----- SUPPLIED DATA
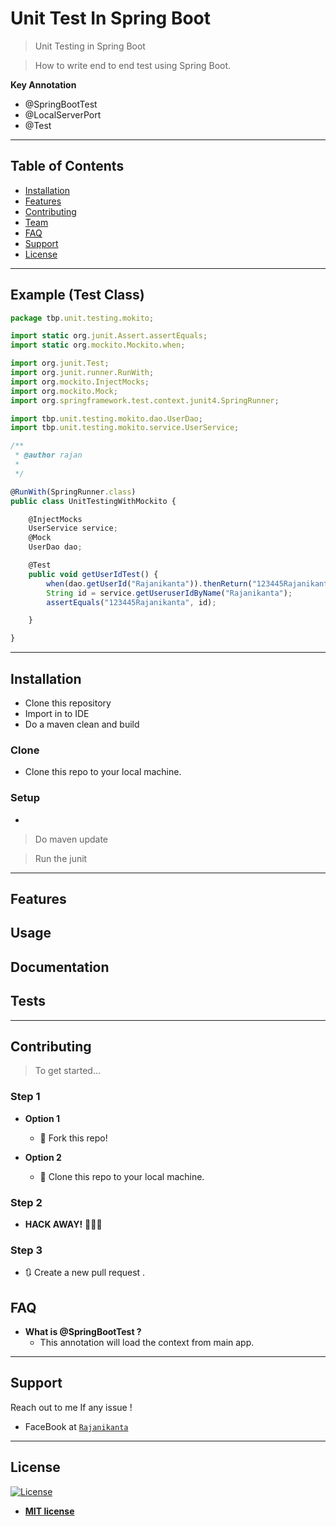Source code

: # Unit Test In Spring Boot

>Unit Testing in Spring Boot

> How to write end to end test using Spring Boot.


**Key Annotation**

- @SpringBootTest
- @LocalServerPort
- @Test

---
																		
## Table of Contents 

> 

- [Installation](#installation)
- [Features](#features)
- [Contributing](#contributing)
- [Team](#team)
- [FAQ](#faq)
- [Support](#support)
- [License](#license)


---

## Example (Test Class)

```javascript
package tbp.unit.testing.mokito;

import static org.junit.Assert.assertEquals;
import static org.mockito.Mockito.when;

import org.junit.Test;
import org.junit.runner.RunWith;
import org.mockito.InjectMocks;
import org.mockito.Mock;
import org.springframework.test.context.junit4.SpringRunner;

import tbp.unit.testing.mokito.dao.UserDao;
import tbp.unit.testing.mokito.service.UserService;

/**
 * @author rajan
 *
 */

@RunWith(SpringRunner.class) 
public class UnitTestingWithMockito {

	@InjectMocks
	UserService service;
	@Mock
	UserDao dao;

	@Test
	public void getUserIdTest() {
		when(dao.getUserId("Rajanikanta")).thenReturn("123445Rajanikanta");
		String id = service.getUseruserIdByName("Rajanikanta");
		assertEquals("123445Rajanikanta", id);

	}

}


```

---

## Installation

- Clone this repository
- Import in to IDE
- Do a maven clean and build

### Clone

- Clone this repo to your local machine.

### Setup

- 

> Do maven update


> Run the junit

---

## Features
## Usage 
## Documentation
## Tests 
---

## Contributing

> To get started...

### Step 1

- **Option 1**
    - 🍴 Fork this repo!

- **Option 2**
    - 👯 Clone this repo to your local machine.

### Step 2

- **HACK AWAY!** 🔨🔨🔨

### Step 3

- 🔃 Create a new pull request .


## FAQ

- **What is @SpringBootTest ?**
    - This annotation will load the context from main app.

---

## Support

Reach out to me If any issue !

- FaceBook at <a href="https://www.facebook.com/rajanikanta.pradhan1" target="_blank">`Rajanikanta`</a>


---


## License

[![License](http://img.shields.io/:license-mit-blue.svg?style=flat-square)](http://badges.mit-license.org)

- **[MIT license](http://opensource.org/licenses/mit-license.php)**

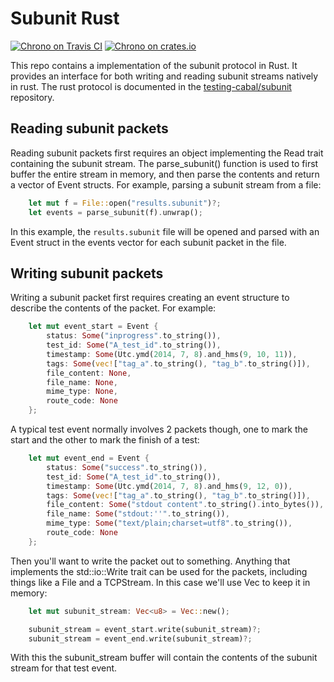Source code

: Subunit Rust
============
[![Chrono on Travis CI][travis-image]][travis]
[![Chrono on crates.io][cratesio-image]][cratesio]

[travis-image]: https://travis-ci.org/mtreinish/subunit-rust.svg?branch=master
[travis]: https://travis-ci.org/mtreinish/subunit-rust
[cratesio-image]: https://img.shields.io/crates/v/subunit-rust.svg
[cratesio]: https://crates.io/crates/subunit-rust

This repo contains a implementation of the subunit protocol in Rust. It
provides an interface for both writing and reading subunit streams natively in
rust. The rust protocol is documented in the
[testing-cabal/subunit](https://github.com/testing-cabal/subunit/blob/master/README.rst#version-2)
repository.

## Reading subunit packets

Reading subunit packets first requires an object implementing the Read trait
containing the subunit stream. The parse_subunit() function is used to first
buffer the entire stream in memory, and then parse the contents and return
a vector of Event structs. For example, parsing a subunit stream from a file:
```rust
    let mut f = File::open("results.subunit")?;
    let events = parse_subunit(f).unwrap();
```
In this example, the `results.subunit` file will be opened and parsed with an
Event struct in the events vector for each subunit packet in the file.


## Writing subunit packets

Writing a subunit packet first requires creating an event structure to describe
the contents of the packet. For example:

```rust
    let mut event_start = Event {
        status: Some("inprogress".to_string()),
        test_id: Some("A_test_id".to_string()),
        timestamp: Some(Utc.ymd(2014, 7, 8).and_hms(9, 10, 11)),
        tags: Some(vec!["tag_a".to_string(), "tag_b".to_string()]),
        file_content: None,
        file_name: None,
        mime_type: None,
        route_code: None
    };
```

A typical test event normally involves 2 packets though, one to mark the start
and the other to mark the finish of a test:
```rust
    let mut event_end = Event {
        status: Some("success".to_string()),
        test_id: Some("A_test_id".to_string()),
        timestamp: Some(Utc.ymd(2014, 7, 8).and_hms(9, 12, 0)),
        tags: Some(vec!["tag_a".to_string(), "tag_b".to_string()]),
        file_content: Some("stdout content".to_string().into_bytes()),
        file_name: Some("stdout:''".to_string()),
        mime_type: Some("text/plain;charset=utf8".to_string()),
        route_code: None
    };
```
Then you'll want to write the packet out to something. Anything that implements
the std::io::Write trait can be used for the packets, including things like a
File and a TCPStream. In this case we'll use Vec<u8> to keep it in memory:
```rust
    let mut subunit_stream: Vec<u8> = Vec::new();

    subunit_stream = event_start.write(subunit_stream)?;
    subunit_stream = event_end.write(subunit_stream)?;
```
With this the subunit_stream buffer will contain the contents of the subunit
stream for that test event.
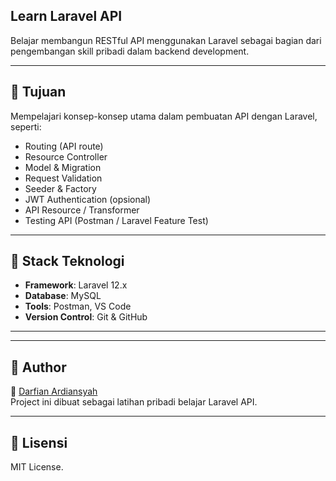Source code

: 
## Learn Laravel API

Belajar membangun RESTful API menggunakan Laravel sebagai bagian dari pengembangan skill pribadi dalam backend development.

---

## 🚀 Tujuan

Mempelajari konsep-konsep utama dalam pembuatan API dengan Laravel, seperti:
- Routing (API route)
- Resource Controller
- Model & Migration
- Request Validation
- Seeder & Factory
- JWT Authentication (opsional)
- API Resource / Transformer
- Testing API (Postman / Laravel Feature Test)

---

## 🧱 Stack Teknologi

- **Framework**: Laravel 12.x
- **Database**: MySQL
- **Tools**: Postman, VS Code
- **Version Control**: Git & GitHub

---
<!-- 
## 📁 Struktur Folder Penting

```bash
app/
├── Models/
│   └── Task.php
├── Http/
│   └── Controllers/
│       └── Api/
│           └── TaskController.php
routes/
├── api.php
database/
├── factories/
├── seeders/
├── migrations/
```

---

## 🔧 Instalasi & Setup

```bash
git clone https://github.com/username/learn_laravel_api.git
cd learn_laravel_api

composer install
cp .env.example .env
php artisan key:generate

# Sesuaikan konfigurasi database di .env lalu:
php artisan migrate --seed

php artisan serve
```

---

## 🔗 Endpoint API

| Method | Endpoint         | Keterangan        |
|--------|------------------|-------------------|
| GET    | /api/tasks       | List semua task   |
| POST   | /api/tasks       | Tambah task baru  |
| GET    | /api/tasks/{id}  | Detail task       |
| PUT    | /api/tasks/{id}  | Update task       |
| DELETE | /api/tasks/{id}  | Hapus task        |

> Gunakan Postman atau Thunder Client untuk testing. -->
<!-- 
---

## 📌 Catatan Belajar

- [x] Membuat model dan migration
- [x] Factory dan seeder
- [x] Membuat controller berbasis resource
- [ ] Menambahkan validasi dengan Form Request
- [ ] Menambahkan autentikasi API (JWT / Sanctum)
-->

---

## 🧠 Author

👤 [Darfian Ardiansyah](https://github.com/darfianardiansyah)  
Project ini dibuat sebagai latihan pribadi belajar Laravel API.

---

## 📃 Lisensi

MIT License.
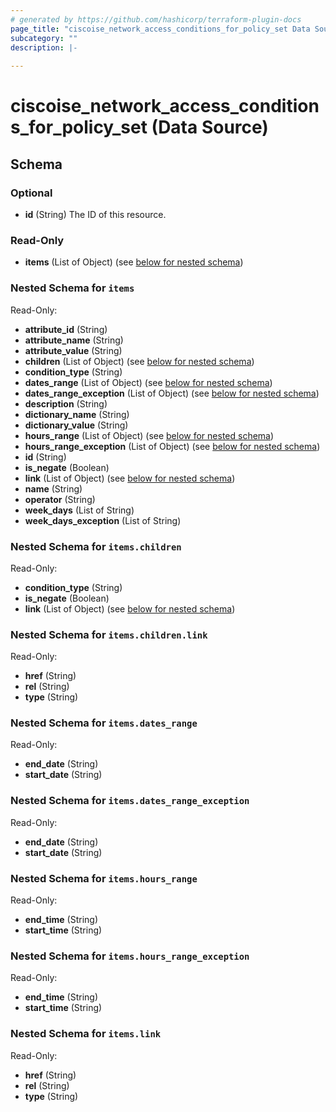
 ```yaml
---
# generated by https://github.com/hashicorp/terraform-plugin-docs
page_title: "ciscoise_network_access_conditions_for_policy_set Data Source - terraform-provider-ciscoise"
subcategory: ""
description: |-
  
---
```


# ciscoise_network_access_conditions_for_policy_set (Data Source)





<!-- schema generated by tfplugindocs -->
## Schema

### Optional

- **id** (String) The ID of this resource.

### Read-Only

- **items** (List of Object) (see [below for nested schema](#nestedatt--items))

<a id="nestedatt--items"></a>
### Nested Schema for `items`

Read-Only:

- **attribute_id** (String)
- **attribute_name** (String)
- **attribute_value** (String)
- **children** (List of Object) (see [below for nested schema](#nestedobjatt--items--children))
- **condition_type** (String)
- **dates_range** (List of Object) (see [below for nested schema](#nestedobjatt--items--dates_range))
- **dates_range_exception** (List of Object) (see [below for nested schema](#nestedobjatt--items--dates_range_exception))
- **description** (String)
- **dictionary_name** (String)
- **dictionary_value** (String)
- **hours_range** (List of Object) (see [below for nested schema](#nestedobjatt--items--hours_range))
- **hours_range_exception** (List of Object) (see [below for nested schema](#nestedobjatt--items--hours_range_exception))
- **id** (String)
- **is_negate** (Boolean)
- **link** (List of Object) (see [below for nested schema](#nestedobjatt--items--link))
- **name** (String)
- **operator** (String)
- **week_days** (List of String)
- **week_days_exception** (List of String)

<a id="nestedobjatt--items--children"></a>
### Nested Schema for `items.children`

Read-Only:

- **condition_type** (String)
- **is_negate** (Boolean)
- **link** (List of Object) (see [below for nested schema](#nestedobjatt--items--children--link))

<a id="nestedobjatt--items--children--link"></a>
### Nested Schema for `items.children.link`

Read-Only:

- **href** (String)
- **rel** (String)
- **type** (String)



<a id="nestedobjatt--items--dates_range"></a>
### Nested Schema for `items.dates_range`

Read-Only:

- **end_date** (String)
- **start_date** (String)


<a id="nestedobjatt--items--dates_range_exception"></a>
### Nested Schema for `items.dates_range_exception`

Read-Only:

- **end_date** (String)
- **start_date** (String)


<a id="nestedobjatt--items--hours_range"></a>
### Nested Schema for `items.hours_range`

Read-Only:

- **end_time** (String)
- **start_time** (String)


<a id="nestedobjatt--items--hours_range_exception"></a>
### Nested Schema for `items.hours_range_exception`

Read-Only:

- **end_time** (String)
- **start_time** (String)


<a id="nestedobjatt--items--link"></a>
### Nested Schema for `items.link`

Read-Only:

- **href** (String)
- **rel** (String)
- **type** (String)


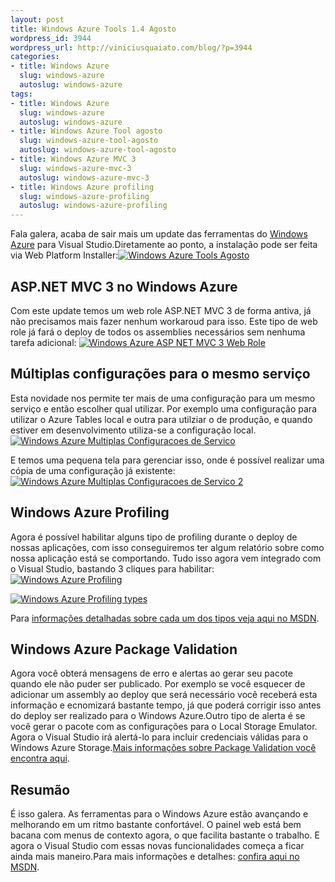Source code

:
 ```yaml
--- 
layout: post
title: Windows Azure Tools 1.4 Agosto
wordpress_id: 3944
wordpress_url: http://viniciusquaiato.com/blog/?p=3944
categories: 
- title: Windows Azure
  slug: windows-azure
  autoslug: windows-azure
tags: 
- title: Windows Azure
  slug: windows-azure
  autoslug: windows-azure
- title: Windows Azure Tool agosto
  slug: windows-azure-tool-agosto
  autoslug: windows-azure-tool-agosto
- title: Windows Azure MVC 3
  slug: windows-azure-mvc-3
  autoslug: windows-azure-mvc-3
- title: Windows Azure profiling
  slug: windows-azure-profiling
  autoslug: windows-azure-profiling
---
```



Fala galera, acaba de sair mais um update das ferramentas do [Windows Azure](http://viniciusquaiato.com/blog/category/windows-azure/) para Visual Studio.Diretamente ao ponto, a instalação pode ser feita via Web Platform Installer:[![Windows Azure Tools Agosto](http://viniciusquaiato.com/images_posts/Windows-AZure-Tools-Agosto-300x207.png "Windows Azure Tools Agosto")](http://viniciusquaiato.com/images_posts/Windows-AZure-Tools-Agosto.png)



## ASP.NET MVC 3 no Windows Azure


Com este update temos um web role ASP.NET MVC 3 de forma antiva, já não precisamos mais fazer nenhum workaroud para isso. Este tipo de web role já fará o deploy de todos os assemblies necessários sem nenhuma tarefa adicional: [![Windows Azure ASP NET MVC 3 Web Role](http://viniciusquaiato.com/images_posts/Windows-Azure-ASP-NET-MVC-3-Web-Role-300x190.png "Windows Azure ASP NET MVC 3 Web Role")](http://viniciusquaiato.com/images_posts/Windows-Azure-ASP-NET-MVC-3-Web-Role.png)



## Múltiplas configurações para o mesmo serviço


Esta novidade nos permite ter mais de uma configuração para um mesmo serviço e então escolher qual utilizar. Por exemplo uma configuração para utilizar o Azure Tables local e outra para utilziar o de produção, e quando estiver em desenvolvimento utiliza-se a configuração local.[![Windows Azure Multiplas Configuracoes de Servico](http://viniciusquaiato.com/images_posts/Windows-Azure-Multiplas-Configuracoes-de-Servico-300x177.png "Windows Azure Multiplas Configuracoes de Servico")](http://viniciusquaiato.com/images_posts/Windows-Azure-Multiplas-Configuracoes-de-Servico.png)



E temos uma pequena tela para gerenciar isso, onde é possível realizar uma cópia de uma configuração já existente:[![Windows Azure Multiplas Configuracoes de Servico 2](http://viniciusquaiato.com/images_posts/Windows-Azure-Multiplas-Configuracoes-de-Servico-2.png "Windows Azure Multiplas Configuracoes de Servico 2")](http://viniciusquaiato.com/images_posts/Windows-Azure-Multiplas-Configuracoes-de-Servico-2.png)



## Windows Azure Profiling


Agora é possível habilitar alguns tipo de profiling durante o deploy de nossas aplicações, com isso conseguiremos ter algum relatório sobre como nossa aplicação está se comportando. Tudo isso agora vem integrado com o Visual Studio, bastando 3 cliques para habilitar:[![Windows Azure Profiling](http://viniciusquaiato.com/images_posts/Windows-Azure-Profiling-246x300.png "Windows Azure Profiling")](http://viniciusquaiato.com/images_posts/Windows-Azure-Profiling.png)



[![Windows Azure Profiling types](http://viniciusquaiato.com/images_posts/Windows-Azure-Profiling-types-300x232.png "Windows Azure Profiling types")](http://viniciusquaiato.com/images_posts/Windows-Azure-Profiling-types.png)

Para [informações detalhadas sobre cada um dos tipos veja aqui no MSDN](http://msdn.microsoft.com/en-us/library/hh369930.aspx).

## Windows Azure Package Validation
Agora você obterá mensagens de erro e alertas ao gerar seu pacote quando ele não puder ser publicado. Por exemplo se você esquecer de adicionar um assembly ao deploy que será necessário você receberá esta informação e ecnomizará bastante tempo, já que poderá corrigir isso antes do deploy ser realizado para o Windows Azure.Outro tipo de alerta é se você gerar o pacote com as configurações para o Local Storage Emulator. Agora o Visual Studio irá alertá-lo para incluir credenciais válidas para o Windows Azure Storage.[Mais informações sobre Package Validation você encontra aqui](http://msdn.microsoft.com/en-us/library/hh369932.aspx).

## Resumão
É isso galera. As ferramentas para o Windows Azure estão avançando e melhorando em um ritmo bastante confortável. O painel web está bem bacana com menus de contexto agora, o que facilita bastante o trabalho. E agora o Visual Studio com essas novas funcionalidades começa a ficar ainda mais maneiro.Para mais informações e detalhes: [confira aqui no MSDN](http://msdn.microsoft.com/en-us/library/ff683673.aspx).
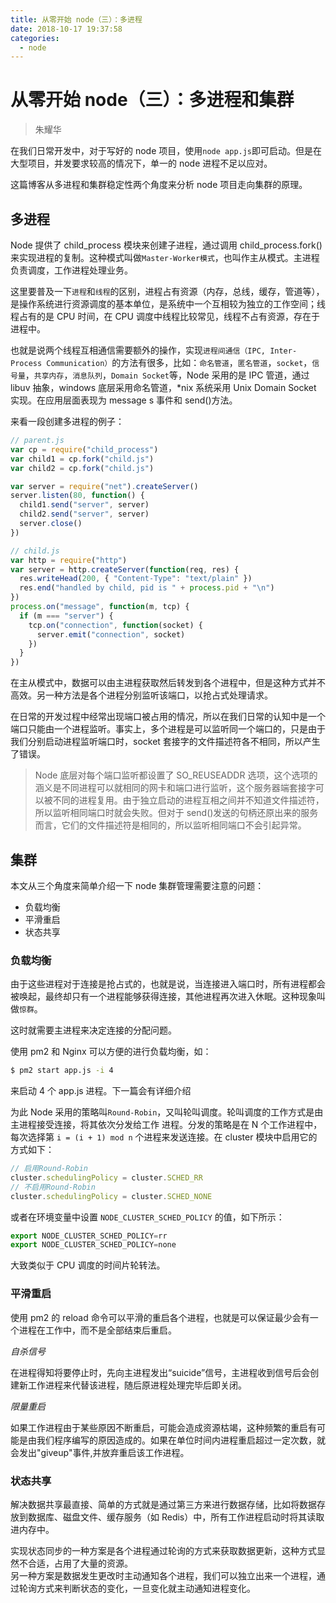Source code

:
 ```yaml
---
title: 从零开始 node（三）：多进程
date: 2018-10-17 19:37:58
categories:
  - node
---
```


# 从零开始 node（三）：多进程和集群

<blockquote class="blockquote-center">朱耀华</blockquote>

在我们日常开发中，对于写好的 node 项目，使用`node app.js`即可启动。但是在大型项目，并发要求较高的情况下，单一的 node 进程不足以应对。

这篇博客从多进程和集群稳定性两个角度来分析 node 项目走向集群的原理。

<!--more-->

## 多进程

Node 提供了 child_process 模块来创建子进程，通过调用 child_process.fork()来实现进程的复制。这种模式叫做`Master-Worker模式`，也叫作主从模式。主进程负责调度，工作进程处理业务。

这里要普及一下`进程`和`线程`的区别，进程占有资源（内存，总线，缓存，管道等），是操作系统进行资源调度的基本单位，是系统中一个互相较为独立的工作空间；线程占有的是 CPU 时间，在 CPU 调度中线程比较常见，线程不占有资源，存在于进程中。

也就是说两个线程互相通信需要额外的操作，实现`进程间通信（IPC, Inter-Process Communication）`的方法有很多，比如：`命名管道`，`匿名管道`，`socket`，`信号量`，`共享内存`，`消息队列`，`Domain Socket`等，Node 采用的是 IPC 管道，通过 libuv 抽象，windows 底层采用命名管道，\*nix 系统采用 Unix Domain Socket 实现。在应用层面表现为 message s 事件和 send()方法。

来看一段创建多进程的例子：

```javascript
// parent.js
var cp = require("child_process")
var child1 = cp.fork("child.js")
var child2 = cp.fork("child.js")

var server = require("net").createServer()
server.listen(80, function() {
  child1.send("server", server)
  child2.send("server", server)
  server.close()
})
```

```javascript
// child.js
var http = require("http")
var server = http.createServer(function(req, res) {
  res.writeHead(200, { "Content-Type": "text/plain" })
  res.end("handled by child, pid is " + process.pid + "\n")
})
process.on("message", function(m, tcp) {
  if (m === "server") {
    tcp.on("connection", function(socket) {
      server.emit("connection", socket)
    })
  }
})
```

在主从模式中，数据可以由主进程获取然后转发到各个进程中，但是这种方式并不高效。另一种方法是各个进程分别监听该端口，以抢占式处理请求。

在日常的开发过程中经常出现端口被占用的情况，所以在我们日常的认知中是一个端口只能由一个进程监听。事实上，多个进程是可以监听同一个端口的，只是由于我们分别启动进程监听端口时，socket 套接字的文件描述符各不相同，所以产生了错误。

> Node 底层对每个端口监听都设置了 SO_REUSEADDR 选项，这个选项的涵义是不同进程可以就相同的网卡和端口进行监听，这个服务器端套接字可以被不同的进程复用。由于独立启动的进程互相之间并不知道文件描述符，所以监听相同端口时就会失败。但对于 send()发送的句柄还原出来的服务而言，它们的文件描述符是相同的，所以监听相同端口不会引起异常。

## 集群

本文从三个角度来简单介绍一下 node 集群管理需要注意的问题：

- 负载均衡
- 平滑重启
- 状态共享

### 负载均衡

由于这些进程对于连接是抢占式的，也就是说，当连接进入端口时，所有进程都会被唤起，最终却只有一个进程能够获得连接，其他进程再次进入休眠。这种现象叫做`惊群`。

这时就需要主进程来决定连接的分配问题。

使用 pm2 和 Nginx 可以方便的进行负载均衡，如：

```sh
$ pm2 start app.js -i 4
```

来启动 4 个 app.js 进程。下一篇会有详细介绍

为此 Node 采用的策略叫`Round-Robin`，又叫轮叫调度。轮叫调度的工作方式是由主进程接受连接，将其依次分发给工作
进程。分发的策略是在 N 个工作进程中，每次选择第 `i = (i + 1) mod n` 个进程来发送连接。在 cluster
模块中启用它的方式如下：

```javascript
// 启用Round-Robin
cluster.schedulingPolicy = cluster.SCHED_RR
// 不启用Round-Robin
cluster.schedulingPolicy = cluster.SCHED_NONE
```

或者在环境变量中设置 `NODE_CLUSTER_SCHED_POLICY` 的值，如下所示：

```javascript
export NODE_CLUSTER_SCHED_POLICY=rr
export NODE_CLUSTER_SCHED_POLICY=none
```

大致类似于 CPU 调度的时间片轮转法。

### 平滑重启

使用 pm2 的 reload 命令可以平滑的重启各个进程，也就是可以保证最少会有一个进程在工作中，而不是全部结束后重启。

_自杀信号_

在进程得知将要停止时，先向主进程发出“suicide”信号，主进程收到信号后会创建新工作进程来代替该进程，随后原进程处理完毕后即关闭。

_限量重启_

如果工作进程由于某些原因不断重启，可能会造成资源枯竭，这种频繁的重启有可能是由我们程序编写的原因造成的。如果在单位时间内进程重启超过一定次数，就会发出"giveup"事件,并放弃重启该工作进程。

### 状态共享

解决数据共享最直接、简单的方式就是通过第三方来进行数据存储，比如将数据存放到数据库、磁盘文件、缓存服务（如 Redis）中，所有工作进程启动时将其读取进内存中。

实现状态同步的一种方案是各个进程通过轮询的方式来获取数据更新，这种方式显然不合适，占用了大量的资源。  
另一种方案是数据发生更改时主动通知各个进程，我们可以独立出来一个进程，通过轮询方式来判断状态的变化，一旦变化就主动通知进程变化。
----------
§ EXERCISE: Everything from the first line of the entries through the line containing "- [Features](#features)" is to be transcribed exactly; the pictures are not.

§ YOUR SOLUTION:
Source code

: # Unit Test In Spring Boot

>Unit Testing in Spring Boot

> How to write end to end test using Spring Boot.


**Key Annotation**

- @SpringBootTest
- @LocalServerPort
- @Test

---
																		
## Table of Contents 

> 

- [Installation](#installation)
- [Features](#features)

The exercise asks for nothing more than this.